I am afraid I am one of those critics. I do not believe the state has the right to kidnap people. And certainly not to keep them out of the reach of their courts of law. The whole point of habeas corpus is to prevent the state ever being able to take part in such actions.

Clarke also, disturbingly, recounts this tale from the Clinton White House:
The first time I proposed a snatch, in 1993, the White House Counsel, Lloyd Cutler, demanded a meeting with the president to explain how it violated international law. Clinton had seemed to be siding with Cutler until Al Gore belatedly joined the meeting, having just fl own overnight from South Africa. Clinton recapped the arguments on both sides for Gore: Lloyd says this. Dick says that. Gore laughed and said, “That’s a no-brainer. Of course it’s a violation of international law, that’s why it’s a covert action. The guy is a terrorist. Go grab his ass.”
I'm not attacking Clinton here - as this process actually became rather routine under the administration of Reagan - but, and this is my point, international law cannot be so casually dismissed by the most powerful nation on Earth without there being consequences for all of us.

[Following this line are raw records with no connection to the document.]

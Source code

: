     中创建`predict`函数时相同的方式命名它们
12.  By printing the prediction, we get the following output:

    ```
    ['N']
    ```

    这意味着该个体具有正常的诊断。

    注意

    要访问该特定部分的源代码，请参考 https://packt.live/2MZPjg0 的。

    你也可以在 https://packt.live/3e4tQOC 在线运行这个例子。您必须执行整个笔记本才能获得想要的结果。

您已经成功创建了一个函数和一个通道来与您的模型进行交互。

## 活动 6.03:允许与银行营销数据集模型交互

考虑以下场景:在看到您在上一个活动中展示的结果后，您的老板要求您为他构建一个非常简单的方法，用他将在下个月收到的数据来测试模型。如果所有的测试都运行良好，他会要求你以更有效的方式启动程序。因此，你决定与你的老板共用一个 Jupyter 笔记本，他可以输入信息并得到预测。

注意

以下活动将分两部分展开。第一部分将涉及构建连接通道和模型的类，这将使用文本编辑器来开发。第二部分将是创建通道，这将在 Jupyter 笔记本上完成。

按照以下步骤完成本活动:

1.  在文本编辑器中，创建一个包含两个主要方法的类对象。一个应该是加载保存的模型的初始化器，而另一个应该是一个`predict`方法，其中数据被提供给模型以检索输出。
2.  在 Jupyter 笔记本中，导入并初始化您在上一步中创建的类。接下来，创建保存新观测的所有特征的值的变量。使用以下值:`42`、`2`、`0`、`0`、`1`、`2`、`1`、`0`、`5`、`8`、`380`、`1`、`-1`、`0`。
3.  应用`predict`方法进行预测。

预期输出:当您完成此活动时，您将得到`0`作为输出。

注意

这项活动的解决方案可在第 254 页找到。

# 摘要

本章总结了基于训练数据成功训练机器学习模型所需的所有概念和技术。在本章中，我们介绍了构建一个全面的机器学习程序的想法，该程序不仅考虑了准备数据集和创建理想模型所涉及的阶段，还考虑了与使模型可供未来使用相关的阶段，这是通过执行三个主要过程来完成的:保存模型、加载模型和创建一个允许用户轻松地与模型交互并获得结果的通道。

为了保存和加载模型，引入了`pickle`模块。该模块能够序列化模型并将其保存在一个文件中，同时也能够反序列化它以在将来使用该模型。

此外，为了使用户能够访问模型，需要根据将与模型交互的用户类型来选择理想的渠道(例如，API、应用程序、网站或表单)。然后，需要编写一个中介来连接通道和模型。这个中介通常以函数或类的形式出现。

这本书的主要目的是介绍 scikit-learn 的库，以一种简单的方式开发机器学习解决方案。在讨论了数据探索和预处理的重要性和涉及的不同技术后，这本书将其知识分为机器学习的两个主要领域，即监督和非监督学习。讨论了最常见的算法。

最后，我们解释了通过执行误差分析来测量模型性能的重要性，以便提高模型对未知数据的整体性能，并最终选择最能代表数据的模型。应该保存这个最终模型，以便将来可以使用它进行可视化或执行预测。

If the law is wrong, or unfairly makes it more difficult to apprehend terrorists, then we ought to get together and change the law.

But we cannot have the US acting so blatantly outside of international law and it should appall even right wing Americans that the government has given itself permission to kidnap people and not have to answer for their capture to any court of law.

That's wrong if Reagan did it, if Bush did it, if Clinton did it, and it's wrong if Obama's considering doing it.

The US is either bound by international law or it is a rogue state. That said, Glenn Reynolds and others are simply talking nonsense when they say that the Obama regime is continuing Bush's torture programme.

If Obama is continuing the rendition programme then we should question why he is continuing an act which is outside of international law, but it is ludicrous to take this highly suspect procedure and equate it with the Bush torture regime.

However, Obama has stated that the US is a country of laws. To truly live up to the admirable standards which he has proclaimed, he should value international law as much as any other.


Steel Phoenix said...

Strangely enough, I'm more more bothered by the kidnappings than the tortures. Once you have lost your liberty, your human rights, what is left? The thought that the government thinks it is ok to just go pick people up and take them out of the light of oversight and justice makes me think they are up to no good.

To some extent I'm with Gore on this one. I think the key is that while we do what we have to do, we should be willing to openly accept the consequences. If what we did was right, then we have no need to fear the light. We should never do this just because it is easy. It should be a last resort, and we should come clean about it in short order.

Kel said...

I'm bothered by both. I think we should live by the law and, where the law works against our interests when it comes to arresting terrorists, then we should change the law. No ordinary person can simply break a law because they think it is burdensome and governments shouldn't be able to do so either.

And other country's won't respect international law if the US doesn't.